▶ _SUPPLIED MATERIAL_
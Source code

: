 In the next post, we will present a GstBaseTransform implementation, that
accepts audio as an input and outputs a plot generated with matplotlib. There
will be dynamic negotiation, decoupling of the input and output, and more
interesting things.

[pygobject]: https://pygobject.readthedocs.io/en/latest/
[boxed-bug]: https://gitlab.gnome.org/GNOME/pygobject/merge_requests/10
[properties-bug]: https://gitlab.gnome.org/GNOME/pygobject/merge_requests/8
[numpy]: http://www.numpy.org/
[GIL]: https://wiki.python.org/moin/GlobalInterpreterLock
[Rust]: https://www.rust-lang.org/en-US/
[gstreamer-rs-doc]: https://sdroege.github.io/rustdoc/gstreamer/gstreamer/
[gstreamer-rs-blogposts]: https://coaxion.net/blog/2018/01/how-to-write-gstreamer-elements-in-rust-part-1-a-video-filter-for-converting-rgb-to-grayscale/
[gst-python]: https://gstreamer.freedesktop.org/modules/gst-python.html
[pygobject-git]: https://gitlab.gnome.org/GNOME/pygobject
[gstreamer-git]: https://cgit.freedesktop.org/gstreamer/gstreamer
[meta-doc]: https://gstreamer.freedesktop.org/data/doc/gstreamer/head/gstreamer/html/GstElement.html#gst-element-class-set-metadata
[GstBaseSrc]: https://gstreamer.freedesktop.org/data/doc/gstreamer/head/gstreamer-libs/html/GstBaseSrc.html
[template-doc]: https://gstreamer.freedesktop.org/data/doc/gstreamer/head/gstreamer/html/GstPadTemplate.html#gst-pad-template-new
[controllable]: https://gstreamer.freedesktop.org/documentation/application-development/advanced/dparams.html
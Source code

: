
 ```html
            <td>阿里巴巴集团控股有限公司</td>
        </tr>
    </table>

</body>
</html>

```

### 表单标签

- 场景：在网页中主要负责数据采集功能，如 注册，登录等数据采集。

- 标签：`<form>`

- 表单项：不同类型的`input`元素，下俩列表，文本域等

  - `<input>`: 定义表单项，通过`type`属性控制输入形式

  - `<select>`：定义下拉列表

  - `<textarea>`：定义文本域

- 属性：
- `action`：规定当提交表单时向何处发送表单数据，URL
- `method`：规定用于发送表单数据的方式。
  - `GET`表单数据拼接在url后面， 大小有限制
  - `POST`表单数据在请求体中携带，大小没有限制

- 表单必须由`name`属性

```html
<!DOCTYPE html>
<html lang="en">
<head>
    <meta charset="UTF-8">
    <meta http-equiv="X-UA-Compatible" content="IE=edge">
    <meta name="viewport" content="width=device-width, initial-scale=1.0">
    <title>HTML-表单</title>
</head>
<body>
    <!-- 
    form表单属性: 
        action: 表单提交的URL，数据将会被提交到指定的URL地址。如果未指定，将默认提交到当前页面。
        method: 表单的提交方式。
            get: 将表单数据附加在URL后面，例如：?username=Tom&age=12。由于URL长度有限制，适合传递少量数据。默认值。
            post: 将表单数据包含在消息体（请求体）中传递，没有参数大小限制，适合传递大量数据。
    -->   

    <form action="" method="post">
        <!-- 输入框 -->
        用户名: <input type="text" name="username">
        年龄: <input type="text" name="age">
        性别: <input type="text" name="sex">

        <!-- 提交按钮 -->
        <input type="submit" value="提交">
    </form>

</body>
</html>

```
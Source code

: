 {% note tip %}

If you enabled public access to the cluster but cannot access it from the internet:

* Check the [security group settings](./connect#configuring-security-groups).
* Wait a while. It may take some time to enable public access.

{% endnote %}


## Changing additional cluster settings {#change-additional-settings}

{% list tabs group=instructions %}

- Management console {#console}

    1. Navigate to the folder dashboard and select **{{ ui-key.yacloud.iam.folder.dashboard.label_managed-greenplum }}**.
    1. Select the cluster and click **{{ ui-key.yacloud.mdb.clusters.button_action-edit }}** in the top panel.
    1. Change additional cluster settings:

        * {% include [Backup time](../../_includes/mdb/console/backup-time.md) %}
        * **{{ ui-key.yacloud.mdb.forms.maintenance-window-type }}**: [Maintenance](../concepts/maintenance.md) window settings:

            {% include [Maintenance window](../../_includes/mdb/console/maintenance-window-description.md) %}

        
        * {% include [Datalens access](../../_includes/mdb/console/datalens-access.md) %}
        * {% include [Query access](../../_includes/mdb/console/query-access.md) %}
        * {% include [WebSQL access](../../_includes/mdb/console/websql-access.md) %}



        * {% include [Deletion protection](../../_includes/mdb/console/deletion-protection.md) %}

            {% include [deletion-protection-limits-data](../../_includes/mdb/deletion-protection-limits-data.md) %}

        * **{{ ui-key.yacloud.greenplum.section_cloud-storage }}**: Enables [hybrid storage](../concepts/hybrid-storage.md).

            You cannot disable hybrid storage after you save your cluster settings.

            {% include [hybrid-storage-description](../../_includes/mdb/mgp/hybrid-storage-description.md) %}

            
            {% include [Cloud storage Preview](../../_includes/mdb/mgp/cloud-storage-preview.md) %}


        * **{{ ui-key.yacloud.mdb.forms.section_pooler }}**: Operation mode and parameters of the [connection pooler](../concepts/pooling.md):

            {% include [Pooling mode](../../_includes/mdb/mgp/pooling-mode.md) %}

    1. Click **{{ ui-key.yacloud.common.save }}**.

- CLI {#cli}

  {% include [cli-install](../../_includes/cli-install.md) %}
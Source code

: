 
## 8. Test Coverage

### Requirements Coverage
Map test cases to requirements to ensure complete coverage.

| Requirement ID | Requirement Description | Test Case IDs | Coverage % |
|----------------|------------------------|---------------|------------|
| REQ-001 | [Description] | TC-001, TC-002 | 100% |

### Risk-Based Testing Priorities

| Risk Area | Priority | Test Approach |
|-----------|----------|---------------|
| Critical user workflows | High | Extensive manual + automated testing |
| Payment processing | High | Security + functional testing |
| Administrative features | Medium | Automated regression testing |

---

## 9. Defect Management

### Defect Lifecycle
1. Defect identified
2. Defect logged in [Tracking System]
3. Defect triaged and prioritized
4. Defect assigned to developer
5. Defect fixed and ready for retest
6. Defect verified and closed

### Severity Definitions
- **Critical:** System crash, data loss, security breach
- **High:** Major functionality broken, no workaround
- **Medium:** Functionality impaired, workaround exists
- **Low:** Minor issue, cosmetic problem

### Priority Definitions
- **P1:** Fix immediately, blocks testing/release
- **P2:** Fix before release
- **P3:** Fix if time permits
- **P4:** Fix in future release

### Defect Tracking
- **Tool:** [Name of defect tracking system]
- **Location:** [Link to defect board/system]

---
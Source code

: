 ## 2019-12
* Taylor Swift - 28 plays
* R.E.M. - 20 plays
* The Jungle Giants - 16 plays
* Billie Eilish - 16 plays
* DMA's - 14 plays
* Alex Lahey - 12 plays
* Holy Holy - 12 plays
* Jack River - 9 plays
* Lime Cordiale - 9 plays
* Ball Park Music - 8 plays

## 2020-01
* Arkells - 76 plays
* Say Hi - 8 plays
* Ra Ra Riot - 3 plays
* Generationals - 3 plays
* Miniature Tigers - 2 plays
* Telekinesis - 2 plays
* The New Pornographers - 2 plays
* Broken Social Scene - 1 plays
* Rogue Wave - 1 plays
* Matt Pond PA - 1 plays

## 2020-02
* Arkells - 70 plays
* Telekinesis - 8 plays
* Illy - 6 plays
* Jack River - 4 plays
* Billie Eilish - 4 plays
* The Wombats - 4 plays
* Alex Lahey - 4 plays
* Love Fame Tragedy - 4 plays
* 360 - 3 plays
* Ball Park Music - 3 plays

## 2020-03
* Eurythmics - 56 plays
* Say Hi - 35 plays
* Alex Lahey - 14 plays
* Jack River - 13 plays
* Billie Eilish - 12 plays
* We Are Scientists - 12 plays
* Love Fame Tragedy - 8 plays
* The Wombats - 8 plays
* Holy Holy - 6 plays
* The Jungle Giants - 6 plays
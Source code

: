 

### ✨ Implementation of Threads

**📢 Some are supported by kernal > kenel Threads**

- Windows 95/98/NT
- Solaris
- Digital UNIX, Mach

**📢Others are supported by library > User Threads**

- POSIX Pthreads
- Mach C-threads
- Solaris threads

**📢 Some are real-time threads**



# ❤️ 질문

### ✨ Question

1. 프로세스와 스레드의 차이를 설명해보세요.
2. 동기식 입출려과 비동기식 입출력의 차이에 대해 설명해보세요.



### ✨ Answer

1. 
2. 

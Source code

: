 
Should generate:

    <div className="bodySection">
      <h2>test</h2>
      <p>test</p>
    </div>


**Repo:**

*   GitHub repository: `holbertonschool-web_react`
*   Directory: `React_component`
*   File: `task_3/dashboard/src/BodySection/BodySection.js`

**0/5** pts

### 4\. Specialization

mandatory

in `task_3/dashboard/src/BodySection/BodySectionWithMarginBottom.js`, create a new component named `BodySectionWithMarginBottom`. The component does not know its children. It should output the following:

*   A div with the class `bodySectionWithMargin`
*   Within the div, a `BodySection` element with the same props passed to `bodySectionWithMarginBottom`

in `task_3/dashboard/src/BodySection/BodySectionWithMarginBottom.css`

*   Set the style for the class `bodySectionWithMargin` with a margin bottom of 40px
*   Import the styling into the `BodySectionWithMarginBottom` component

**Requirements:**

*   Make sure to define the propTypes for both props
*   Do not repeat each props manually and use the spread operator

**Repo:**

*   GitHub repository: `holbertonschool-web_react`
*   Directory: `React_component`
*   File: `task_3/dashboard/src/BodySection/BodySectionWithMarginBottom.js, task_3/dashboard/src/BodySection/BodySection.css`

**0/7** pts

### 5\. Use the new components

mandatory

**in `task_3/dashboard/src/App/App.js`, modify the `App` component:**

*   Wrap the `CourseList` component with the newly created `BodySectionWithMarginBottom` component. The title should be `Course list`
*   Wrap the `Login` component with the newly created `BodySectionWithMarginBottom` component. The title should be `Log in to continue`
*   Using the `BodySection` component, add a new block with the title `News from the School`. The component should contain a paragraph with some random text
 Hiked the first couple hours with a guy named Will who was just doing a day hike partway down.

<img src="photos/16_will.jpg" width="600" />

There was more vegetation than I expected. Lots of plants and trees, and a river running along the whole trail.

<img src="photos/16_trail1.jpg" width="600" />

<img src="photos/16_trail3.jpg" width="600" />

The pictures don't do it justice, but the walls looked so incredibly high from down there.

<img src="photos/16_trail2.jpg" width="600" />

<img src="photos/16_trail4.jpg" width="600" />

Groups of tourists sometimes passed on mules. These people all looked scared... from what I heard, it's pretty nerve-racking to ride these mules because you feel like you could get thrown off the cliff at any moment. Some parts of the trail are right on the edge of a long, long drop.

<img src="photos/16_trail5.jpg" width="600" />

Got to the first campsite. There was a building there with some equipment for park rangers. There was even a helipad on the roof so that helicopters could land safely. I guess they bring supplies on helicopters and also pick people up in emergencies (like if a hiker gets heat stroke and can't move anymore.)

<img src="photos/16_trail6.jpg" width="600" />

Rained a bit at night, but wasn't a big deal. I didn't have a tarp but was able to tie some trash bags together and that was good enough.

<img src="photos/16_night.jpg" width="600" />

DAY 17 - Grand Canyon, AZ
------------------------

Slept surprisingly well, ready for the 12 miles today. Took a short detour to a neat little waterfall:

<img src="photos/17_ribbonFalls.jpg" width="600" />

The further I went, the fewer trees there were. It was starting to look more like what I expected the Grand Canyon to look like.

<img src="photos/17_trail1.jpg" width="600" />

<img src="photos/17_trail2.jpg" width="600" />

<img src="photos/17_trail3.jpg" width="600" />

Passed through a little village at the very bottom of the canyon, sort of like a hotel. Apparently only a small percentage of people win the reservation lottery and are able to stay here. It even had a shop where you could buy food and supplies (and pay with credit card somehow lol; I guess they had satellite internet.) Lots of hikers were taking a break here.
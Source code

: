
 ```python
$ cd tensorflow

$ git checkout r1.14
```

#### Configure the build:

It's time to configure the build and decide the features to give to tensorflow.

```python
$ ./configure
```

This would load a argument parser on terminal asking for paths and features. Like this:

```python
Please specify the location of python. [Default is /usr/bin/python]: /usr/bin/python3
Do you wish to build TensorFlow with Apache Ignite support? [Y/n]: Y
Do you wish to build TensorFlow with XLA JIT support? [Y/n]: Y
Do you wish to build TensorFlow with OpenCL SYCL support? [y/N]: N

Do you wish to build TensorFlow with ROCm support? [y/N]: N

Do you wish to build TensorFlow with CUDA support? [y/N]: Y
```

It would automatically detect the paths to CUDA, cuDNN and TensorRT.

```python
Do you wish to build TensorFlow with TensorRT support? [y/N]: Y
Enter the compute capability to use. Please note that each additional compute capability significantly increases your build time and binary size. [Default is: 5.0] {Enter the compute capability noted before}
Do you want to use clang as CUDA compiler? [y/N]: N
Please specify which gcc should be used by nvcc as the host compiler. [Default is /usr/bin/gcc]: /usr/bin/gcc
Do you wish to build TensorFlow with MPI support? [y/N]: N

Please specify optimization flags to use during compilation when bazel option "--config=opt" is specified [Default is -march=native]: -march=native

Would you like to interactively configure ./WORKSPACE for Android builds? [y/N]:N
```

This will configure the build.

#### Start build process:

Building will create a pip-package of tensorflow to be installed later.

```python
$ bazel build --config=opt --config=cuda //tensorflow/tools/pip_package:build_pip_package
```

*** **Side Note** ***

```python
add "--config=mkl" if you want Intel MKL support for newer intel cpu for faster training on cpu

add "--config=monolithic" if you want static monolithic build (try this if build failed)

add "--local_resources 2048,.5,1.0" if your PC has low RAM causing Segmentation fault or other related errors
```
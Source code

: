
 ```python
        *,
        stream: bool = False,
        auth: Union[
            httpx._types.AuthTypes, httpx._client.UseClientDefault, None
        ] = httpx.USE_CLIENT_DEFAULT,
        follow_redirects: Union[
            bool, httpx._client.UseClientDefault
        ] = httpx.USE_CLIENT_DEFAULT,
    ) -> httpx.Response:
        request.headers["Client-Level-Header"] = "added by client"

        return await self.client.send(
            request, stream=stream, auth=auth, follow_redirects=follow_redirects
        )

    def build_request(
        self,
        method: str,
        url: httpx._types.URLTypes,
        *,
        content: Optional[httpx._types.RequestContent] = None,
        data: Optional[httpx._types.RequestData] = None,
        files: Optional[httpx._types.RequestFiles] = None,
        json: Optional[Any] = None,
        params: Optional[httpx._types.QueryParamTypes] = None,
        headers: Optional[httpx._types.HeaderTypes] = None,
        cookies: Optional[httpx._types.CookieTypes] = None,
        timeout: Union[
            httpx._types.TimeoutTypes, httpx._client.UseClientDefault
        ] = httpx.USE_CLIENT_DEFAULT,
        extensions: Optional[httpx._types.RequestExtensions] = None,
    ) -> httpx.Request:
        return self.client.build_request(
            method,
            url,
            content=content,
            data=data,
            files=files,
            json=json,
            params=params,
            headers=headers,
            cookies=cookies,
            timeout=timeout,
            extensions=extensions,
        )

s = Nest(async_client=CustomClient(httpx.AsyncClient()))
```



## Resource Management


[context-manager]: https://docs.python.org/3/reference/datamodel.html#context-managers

▶ _WHAT IS BEING ASKED_
Your task is to collect every line above that contains the word "storage".

▶ _THE ANSWER_
        * **{{ ui-key.yacloud.greenplum.section_cloud-storage }}**: Enables [hybrid storage](../concepts/hybrid-storage.md).
            You cannot disable hybrid storage after you save your cluster settings.
            {% include [hybrid-storage-description](../../_includes/mdb/mgp/hybrid-storage-description.md) %}
            {% include [Cloud storage Preview](../../_includes/mdb/mgp/cloud-storage-preview.md) %}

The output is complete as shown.